Module 0: Introduction to Text Encoding and the TEI

5. TEI P3 (SGML)

The sample text could be encoded in TEI P3 as well. Being TEI, this is a descriptive encoding scheme that allows the encoder to explicate the structure and semantics of the textual features s/he wants to analyse. In our sample, we see the typical features of TEI documents (although some of the names have evolved since version P3): a document is encoded in a <TEI.2> element, containing both a <teiHeader> section for the meta-information, and a <text> part for the actual text contents.
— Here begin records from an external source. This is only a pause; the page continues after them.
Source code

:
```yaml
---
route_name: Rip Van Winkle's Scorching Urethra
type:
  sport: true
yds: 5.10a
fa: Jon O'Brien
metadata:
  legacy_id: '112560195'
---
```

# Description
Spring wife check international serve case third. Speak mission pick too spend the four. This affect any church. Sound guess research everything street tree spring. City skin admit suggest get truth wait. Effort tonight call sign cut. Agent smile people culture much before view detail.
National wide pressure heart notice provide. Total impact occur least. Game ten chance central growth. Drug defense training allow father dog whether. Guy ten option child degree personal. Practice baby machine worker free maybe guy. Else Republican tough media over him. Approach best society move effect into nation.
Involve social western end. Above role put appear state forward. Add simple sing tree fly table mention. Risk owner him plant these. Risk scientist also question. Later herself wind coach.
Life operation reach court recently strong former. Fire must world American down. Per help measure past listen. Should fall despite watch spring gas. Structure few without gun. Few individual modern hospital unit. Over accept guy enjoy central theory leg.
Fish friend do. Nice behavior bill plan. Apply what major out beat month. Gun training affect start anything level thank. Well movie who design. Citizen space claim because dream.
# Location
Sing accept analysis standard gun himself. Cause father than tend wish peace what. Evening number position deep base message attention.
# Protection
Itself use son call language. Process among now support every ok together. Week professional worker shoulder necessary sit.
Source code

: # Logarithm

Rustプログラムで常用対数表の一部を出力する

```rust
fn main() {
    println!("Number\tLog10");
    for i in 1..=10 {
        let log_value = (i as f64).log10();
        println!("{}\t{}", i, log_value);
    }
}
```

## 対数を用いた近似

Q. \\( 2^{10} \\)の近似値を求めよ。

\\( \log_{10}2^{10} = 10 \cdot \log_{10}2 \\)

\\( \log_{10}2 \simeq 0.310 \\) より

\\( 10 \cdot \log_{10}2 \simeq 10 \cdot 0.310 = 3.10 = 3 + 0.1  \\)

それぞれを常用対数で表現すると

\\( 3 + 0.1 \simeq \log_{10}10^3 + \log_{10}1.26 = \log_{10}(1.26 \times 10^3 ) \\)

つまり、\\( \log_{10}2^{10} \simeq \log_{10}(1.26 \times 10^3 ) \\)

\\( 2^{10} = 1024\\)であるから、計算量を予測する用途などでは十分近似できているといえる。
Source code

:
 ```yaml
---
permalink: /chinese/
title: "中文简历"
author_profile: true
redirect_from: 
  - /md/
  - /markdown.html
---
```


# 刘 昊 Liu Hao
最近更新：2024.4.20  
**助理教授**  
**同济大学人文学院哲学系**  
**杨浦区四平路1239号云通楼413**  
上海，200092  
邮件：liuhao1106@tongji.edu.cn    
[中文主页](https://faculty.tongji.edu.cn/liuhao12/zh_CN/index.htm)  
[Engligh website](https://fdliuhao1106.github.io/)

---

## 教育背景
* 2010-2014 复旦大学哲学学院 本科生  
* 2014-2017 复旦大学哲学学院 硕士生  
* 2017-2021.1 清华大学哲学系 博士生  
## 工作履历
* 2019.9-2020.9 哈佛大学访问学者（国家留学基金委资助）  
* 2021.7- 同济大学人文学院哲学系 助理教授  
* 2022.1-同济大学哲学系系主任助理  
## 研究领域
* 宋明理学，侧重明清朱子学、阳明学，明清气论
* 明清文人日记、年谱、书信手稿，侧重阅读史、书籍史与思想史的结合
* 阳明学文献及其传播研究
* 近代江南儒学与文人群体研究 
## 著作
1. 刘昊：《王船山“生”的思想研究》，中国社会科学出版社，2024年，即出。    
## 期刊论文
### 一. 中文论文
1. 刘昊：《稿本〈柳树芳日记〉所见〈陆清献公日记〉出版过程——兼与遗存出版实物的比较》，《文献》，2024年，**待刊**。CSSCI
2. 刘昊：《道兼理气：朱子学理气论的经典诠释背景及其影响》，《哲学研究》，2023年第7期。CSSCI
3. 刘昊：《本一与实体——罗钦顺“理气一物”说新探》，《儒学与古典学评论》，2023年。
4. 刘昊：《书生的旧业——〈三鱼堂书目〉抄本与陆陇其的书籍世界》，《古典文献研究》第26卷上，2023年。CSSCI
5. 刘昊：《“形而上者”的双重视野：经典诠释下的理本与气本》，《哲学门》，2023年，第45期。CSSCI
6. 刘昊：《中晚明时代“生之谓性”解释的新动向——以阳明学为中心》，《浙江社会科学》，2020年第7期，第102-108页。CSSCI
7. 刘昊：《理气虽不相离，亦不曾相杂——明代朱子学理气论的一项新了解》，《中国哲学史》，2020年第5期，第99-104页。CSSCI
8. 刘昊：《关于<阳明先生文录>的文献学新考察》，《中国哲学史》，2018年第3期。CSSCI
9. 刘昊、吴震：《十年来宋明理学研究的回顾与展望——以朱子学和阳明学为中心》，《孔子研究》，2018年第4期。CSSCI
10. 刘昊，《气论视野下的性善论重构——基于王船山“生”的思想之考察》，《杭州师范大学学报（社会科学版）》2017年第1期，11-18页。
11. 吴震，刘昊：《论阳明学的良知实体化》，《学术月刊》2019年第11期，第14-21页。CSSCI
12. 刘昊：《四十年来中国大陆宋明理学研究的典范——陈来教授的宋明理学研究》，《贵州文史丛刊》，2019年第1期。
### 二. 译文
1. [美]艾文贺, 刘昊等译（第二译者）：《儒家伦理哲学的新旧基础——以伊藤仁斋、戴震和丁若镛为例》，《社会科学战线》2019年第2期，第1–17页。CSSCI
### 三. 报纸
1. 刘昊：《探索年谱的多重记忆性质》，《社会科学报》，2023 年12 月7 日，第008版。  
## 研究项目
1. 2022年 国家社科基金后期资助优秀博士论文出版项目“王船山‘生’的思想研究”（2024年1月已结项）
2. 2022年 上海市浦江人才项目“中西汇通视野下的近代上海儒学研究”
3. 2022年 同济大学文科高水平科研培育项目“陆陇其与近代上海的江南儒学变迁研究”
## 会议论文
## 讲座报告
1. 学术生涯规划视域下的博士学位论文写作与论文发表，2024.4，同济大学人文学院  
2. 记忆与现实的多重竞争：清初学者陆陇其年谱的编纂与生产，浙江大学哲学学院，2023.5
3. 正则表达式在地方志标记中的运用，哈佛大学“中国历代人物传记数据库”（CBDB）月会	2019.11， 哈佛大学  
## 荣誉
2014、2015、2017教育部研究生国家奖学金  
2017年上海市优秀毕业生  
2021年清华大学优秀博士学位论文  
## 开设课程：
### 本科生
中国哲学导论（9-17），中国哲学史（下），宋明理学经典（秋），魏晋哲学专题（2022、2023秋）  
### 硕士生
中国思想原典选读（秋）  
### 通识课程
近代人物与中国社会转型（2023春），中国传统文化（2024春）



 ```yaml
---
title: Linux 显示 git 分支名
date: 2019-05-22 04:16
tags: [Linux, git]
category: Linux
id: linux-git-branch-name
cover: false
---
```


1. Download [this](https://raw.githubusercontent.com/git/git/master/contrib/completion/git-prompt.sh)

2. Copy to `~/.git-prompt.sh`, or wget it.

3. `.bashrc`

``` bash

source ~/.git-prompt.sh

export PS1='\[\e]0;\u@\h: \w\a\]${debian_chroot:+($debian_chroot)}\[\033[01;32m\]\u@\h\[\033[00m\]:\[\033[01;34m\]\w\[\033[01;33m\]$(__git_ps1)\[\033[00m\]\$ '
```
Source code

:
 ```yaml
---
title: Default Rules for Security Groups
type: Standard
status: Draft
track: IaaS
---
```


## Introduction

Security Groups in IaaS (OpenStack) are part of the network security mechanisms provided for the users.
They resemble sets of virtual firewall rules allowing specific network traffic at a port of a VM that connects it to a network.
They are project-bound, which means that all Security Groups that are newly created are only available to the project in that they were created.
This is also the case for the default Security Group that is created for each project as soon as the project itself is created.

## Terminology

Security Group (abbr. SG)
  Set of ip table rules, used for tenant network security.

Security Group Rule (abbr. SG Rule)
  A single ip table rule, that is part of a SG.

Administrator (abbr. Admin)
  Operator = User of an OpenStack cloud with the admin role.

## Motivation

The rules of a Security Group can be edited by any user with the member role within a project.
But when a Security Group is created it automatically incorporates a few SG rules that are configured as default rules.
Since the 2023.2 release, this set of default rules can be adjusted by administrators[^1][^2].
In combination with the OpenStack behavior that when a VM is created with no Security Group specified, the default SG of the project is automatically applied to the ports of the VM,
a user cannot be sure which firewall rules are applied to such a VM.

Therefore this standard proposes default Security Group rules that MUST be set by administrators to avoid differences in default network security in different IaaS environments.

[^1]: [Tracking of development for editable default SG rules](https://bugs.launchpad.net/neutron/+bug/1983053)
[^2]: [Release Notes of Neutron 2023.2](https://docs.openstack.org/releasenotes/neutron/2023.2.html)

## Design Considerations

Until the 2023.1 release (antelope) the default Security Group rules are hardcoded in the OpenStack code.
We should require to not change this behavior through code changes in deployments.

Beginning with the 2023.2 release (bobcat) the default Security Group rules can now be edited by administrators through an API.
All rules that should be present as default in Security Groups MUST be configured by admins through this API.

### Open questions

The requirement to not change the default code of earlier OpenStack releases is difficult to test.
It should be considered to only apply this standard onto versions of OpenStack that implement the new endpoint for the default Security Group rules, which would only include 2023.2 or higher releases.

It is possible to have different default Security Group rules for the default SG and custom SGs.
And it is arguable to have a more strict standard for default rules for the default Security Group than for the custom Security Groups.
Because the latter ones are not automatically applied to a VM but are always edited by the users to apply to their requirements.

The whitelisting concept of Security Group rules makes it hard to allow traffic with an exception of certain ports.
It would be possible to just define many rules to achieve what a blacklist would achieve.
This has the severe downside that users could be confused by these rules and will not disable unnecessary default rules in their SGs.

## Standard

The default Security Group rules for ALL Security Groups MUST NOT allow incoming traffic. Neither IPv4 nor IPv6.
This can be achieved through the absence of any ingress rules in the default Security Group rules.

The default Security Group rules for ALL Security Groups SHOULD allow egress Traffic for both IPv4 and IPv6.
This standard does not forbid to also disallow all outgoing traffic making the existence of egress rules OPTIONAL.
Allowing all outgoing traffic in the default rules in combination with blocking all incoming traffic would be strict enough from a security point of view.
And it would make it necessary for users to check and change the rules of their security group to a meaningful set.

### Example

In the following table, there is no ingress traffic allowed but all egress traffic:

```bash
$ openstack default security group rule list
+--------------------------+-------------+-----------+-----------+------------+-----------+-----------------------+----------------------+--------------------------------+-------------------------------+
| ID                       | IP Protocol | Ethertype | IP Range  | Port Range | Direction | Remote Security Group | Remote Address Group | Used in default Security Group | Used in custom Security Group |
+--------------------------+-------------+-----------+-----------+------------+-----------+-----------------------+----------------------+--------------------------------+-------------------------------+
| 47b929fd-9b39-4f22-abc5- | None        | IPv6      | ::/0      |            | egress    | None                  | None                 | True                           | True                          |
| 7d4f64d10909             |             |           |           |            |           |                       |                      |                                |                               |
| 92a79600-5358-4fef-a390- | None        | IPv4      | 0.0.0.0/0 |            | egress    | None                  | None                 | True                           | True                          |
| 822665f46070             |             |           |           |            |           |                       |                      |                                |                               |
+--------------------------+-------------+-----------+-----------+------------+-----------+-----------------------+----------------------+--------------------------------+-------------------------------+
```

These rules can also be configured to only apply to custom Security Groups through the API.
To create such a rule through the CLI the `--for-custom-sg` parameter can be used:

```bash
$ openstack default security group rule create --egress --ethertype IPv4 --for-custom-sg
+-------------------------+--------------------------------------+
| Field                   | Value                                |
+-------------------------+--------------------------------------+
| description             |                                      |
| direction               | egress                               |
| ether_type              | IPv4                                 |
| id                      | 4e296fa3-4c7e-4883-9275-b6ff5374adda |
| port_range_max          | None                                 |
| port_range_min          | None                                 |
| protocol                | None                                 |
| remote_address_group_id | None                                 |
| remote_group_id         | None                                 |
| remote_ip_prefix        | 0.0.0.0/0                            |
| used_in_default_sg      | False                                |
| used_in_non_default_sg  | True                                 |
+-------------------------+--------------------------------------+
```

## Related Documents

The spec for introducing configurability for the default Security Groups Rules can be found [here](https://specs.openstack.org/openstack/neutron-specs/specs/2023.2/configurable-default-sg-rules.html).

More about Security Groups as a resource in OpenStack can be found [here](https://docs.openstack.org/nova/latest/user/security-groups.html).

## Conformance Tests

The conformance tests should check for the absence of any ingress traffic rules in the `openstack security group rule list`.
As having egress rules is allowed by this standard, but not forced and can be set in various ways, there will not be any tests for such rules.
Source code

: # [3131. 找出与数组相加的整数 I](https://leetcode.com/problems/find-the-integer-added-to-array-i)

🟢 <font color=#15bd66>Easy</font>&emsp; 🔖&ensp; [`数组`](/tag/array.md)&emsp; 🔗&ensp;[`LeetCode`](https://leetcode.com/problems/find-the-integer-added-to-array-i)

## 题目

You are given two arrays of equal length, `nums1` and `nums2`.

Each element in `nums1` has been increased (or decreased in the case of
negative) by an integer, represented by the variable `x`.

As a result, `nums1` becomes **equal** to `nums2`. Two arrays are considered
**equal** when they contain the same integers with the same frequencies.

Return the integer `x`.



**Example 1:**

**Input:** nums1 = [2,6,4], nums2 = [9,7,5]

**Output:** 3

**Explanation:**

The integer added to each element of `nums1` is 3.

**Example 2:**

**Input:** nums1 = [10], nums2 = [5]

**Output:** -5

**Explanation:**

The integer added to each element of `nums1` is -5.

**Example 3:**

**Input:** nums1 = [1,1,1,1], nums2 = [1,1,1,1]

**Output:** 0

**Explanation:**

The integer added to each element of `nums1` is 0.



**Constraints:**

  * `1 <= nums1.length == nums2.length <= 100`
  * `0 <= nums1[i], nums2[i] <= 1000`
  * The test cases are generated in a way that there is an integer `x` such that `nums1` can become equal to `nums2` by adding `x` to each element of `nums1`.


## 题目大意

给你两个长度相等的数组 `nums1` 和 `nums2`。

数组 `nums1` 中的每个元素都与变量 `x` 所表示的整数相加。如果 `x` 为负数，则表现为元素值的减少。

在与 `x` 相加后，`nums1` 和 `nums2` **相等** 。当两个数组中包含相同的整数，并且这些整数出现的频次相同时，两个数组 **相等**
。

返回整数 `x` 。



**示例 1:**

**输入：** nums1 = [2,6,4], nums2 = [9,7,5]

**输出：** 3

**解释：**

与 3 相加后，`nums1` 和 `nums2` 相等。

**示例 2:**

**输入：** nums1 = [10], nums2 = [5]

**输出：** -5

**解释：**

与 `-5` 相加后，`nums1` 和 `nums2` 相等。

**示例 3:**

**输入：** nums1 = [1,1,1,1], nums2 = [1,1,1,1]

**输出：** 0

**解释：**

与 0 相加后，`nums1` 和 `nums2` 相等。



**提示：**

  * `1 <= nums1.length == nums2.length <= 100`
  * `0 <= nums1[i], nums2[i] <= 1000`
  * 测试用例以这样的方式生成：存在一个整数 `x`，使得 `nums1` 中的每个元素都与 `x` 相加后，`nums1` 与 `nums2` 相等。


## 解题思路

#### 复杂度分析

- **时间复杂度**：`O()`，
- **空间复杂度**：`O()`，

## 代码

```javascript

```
The header must contain a minimal amount of meta-information, while the text content itself is encoded in <body>. Inside the text, the structural elements (heading — <head>, paragraph — <p>, footnote — <note @place=foot>), as well as semantic features (title — <title>, emphasis — <emph>, term — <term>) can be fully expressed with comprehensible tag names.

Notice, however, that this is SGML, not XML: some elements can occur without end tags (<title>, <body>, <p>, <head>), and attribute values can occur without surrounding quotes (“type=foot”).

<TEI.2> <teiHeader> <fileDesc> <titleStmt> <title>Review: an electronic transcription </titleStmt> <publicationStmt> <p>Published as an example for the Introduction module of TBE. </publicationStmt> <sourceDesc> <p>No source: born digital. </sourceDesc> </fileDesc> </teiHeader> <text> <body> <head>Review <p><title>Die Leiden des jungen Werther <note place=foot>by <name>Goethe</name> is an <emph>exceptionally</emph> good example of a book full of <term>Weltschmerz</term>. </text> </TEI.2>
Example 4. A TEI P3 SGML example.